Your goal: Give back the records below exactly, omitting the pictures.

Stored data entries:
== Segment start ==

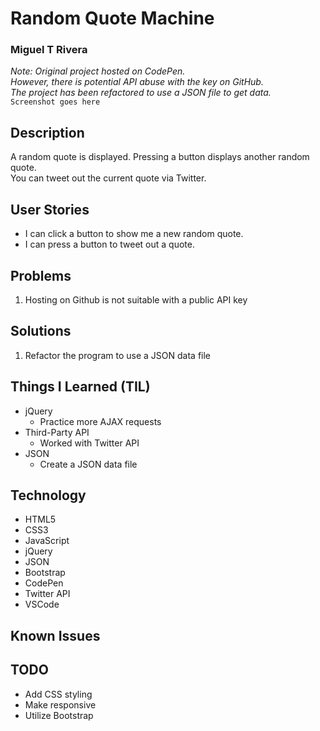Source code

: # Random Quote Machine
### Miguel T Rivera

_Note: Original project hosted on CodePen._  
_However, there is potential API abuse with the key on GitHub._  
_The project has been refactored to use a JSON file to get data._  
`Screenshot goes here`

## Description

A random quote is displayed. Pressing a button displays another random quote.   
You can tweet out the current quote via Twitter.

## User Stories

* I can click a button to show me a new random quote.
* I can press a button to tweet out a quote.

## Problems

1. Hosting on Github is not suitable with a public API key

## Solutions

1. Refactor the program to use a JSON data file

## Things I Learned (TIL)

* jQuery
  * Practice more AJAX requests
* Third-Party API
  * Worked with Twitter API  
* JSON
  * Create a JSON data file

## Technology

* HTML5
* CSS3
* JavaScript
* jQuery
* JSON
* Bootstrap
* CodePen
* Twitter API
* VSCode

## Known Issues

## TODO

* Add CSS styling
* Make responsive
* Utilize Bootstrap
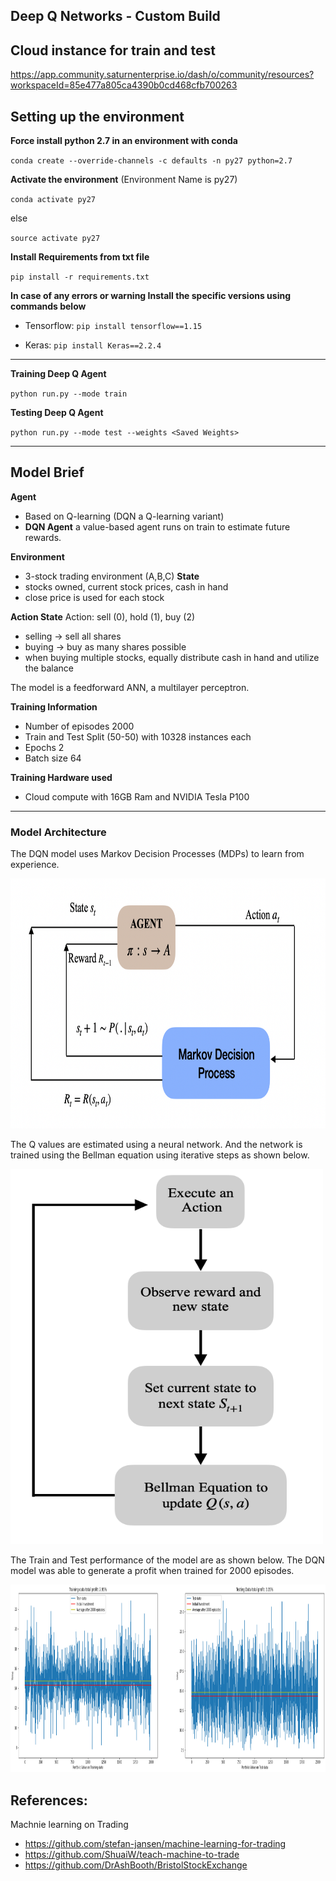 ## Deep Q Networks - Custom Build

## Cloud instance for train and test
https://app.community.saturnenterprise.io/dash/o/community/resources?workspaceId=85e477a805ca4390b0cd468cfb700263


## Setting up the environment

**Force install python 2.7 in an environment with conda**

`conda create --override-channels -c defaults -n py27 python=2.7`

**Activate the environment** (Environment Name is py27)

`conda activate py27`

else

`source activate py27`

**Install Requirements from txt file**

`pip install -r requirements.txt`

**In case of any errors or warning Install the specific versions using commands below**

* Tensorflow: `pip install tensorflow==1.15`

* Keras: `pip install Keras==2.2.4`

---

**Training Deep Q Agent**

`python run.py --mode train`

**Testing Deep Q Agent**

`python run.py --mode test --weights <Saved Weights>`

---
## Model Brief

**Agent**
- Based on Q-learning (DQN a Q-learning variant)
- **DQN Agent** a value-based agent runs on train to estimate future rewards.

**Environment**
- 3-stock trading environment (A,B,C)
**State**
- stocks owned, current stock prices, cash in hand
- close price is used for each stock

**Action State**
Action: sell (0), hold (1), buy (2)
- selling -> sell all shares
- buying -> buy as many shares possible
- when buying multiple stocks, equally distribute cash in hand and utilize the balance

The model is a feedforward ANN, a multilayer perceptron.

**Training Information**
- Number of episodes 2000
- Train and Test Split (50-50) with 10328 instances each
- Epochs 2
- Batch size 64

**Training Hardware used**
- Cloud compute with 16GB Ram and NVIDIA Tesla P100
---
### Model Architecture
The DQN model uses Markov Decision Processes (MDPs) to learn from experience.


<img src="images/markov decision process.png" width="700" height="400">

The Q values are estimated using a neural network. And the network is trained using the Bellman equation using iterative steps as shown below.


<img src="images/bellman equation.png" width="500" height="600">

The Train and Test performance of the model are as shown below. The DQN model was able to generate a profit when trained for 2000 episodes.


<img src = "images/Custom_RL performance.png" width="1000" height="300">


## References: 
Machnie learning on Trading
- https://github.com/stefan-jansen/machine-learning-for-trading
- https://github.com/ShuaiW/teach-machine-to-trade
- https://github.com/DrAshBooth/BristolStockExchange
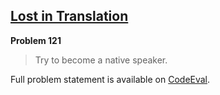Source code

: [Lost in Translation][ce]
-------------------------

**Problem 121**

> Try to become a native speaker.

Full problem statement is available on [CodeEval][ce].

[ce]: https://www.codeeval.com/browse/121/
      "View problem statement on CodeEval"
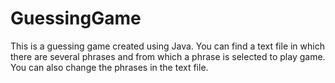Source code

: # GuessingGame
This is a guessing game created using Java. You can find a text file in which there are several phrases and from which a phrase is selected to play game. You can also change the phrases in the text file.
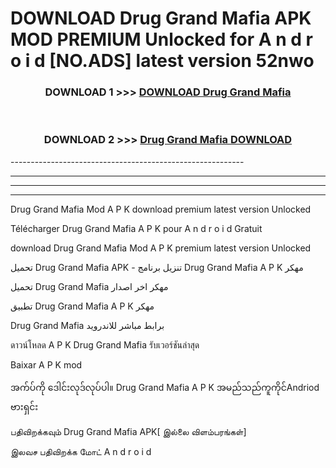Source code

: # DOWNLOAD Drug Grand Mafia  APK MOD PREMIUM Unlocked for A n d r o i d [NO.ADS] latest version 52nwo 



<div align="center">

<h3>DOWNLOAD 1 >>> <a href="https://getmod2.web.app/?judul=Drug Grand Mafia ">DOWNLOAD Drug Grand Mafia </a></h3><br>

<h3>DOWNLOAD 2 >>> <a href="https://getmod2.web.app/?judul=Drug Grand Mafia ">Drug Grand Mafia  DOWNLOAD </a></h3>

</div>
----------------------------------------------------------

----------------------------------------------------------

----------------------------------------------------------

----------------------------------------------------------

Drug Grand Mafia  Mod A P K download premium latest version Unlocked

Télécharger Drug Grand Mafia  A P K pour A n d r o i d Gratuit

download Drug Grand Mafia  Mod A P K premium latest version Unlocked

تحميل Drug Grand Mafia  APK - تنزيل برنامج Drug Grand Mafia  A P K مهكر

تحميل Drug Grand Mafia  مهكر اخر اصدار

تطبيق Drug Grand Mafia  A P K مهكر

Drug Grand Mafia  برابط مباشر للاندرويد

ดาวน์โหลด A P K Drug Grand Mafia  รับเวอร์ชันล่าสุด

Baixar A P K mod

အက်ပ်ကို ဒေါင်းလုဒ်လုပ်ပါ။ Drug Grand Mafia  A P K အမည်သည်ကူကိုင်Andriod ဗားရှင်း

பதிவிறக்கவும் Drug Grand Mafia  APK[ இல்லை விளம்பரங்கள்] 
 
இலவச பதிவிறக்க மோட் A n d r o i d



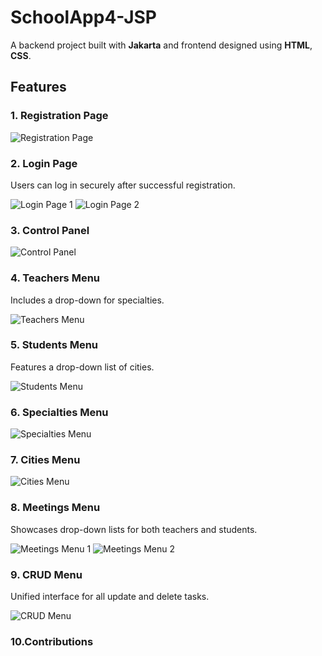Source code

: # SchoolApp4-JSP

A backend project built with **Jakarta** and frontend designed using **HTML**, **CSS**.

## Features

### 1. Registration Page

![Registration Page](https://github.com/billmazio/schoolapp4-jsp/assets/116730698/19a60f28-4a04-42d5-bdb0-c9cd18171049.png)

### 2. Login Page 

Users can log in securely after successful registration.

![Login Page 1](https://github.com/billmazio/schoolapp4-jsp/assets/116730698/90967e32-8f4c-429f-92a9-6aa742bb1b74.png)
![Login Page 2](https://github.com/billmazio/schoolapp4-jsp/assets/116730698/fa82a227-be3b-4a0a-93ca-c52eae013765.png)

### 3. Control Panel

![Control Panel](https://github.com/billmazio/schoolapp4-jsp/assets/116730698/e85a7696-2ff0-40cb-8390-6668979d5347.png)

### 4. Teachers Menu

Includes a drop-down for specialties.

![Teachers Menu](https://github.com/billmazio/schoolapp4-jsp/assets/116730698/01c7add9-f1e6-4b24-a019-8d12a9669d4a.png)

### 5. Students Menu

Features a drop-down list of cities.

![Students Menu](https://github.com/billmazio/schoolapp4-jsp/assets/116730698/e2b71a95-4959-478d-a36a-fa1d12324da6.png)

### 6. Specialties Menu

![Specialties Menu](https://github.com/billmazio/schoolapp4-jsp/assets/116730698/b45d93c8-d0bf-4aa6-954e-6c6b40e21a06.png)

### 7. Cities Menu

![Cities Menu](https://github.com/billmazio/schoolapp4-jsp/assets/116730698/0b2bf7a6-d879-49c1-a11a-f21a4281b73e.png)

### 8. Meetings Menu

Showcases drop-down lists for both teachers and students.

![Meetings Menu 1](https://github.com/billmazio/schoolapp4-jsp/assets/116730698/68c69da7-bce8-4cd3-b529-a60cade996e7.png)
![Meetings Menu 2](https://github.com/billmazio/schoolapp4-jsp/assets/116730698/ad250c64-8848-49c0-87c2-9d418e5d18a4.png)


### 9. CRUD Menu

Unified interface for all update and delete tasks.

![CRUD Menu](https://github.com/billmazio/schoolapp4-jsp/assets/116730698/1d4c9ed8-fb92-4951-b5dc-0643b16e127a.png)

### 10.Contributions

== Segment end ==

Output for this task:
Source code

: # Random Quote Machine
### Miguel T Rivera

_Note: Original project hosted on CodePen._  
_However, there is potential API abuse with the key on GitHub._  
_The project has been refactored to use a JSON file to get data._  
`Screenshot goes here`

## Description

A random quote is displayed. Pressing a button displays another random quote.   
You can tweet out the current quote via Twitter.

## User Stories

* I can click a button to show me a new random quote.
* I can press a button to tweet out a quote.

## Problems

1. Hosting on Github is not suitable with a public API key

## Solutions

1. Refactor the program to use a JSON data file

## Things I Learned (TIL)

* jQuery
  * Practice more AJAX requests
* Third-Party API
  * Worked with Twitter API  
* JSON
  * Create a JSON data file

## Technology

* HTML5
* CSS3
* JavaScript
* jQuery
* JSON
* Bootstrap
* CodePen
* Twitter API
* VSCode

## Known Issues

## TODO

* Add CSS styling
* Make responsive
* Utilize Bootstrap
 ## Deep Q Networks - Custom Build

## Cloud instance for train and test
https://app.community.saturnenterprise.io/dash/o/community/resources?workspaceId=85e477a805ca4390b0cd468cfb700263


## Setting up the environment

**Force install python 2.7 in an environment with conda**

`conda create --override-channels -c defaults -n py27 python=2.7`

**Activate the environment** (Environment Name is py27)

`conda activate py27`

else

`source activate py27`

**Install Requirements from txt file**

`pip install -r requirements.txt`

**In case of any errors or warning Install the specific versions using commands below**

* Tensorflow: `pip install tensorflow==1.15`

* Keras: `pip install Keras==2.2.4`

---

**Training Deep Q Agent**

`python run.py --mode train`

**Testing Deep Q Agent**

`python run.py --mode test --weights <Saved Weights>`

---
## Model Brief

**Agent**
- Based on Q-learning (DQN a Q-learning variant)
- **DQN Agent** a value-based agent runs on train to estimate future rewards.

**Environment**
- 3-stock trading environment (A,B,C)
**State**
- stocks owned, current stock prices, cash in hand
- close price is used for each stock

**Action State**
Action: sell (0), hold (1), buy (2)
- selling -> sell all shares
- buying -> buy as many shares possible
- when buying multiple stocks, equally distribute cash in hand and utilize the balance

The model is a feedforward ANN, a multilayer perceptron.

**Training Information**
- Number of episodes 2000
- Train and Test Split (50-50) with 10328 instances each
- Epochs 2
- Batch size 64

**Training Hardware used**
- Cloud compute with 16GB Ram and NVIDIA Tesla P100
---
### Model Architecture
The DQN model uses Markov Decision Processes (MDPs) to learn from experience.


<img src="images/markov decision process.png" width="700" height="400">

The Q values are estimated using a neural network. And the network is trained using the Bellman equation using iterative steps as shown below.


<img src="images/bellman equation.png" width="500" height="600">

The Train and Test performance of the model are as shown below. The DQN model was able to generate a profit when trained for 2000 episodes.


<img src = "images/Custom_RL performance.png" width="1000" height="300">


## References: 
Machnie learning on Trading
- https://github.com/stefan-jansen/machine-learning-for-trading
- https://github.com/ShuaiW/teach-machine-to-trade
- https://github.com/DrAshBooth/BristolStockExchange
Source code

: [Lost in Translation][ce]
-------------------------

**Problem 121**

> Try to become a native speaker.

Full problem statement is available on [CodeEval][ce].

[ce]: https://www.codeeval.com/browse/121/
      "View problem statement on CodeEval"
Source code

: # GuessingGame
This is a guessing game created using Java. You can find a text file in which there are several phrases and from which a phrase is selected to play game. You can also change the phrases in the text file.
Source code

: # DOWNLOAD Drug Grand Mafia  APK MOD PREMIUM Unlocked for A n d r o i d [NO.ADS] latest version 52nwo 



<div align="center">

<h3>DOWNLOAD 1 >>> <a href="https://getmod2.web.app/?judul=Drug Grand Mafia ">DOWNLOAD Drug Grand Mafia </a></h3><br>

<h3>DOWNLOAD 2 >>> <a href="https://getmod2.web.app/?judul=Drug Grand Mafia ">Drug Grand Mafia  DOWNLOAD </a></h3>

</div>
----------------------------------------------------------

----------------------------------------------------------

----------------------------------------------------------

----------------------------------------------------------

Drug Grand Mafia  Mod A P K download premium latest version Unlocked

Télécharger Drug Grand Mafia  A P K pour A n d r o i d Gratuit

download Drug Grand Mafia  Mod A P K premium latest version Unlocked

تحميل Drug Grand Mafia  APK - تنزيل برنامج Drug Grand Mafia  A P K مهكر

تحميل Drug Grand Mafia  مهكر اخر اصدار

تطبيق Drug Grand Mafia  A P K مهكر

Drug Grand Mafia  برابط مباشر للاندرويد

ดาวน์โหลด A P K Drug Grand Mafia  รับเวอร์ชันล่าสุด

Baixar A P K mod

အက်ပ်ကို ဒေါင်းလုဒ်လုပ်ပါ။ Drug Grand Mafia  A P K အမည်သည်ကူကိုင်Andriod ဗားရှင်း

பதிவிறக்கவும் Drug Grand Mafia  APK[ இல்லை விளம்பரங்கள்] 
 
இலவச பதிவிறக்க மோட் A n d r o i d



Source code

: # SchoolApp4-JSP

A backend project built with **Jakarta** and frontend designed using **HTML**, **CSS**.

## Features

### 1. Registration Page

![Registration Page](https://github.com/billmazio/schoolapp4-jsp/assets/116730698/19a60f28-4a04-42d5-bdb0-c9cd18171049.png)

### 2. Login Page 

Users can log in securely after successful registration.

![Login Page 1](https://github.com/billmazio/schoolapp4-jsp/assets/116730698/90967e32-8f4c-429f-92a9-6aa742bb1b74.png)
![Login Page 2](https://github.com/billmazio/schoolapp4-jsp/assets/116730698/fa82a227-be3b-4a0a-93ca-c52eae013765.png)

### 3. Control Panel

![Control Panel](https://github.com/billmazio/schoolapp4-jsp/assets/116730698/e85a7696-2ff0-40cb-8390-6668979d5347.png)

### 4. Teachers Menu

Includes a drop-down for specialties.

![Teachers Menu](https://github.com/billmazio/schoolapp4-jsp/assets/116730698/01c7add9-f1e6-4b24-a019-8d12a9669d4a.png)

### 5. Students Menu

Features a drop-down list of cities.

![Students Menu](https://github.com/billmazio/schoolapp4-jsp/assets/116730698/e2b71a95-4959-478d-a36a-fa1d12324da6.png)

### 6. Specialties Menu

![Specialties Menu](https://github.com/billmazio/schoolapp4-jsp/assets/116730698/b45d93c8-d0bf-4aa6-954e-6c6b40e21a06.png)

### 7. Cities Menu

![Cities Menu](https://github.com/billmazio/schoolapp4-jsp/assets/116730698/0b2bf7a6-d879-49c1-a11a-f21a4281b73e.png)

### 8. Meetings Menu

Showcases drop-down lists for both teachers and students.

![Meetings Menu 1](https://github.com/billmazio/schoolapp4-jsp/assets/116730698/68c69da7-bce8-4cd3-b529-a60cade996e7.png)
![Meetings Menu 2](https://github.com/billmazio/schoolapp4-jsp/assets/116730698/ad250c64-8848-49c0-87c2-9d418e5d18a4.png)


### 9. CRUD Menu

Unified interface for all update and delete tasks.

![CRUD Menu](https://github.com/billmazio/schoolapp4-jsp/assets/116730698/1d4c9ed8-fb92-4951-b5dc-0643b16e127a.png)

### 10.Contributions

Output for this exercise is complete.